The motivation of the regulators:
The regulators – the people who propose regulation or attempt to improve it or rid it of corruption – are usually motivated by a genuine but misguided desire to improve the workings of government. They do not necessarily want to expand the role of government, they don’t even see it as an issue. They don’t realize that a system of regulation is fundamentally corrupt – or if they do, they see no way out of it.

The growth of regulation:
The growth of regulation described in the article follows a familiar and tragic pattern. Innovators come up with a vision for a better future – a vision that if put into reality will give them large profits and improve the quality of life of all who deal with them. People in positions of political power see an opportunity to extort money by putting obstacles in their path. The innovators who rarely understand the political issues involved attempt shortcuts to get rid of the obstacles. The worthier innovators attempt to find long term solutions to the obstacles and legalize the process of extortion. Controls breed more controls with time.

This familiar pattern is not inevitable. It is important to realize that the people responsible for the growth of regulation are the innovators. Any significant change in the workings of a society – whether for better or worse – is initiated by its better men – the men of vision who can dream of something new and the men of action who can turn the dreams into reality.

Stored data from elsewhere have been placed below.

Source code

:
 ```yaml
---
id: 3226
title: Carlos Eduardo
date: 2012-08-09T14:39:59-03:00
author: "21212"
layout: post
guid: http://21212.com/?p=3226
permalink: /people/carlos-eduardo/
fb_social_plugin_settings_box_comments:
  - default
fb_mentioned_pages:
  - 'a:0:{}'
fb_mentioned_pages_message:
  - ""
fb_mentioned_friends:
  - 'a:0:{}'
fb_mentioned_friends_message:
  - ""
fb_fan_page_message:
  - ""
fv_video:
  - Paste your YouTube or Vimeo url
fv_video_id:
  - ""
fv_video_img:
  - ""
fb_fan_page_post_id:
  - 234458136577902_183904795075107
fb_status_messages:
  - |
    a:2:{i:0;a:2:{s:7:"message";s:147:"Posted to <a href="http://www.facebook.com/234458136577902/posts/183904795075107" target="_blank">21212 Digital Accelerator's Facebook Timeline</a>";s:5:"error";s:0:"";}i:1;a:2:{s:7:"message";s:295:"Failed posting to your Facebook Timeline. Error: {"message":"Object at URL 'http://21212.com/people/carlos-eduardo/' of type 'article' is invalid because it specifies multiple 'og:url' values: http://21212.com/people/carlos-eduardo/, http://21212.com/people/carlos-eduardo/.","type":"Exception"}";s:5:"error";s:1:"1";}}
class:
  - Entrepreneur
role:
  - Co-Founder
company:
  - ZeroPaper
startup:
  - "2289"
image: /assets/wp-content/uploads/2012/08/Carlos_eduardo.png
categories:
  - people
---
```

Property rights form the backbone of any political system. Men cannot deal with each other effectively without holding clear, legally recognized title to the products of their efforts. Men cannot plan long range if their actions are controlled by the whims of regulatory boards. But a political system needs a foundation – an understanding of man’s means of dealing with reality, an understanding of the purpose of man’s life, an understanding of men’s interactions in a society and an understanding of the purpose of a political system. This foundation is philosophy. Without this foundation, any political system – whether it be democracy in India or theocracy in Iran or fascism in China – is headed in the same direction – towards chaos. As I mentioned in my previous post in this series, philosophy is difficult. But the first step in understanding and applying it is acknowleding that it is real – that it plays a pivotal role in the life of every man and that it can be discovered and understood.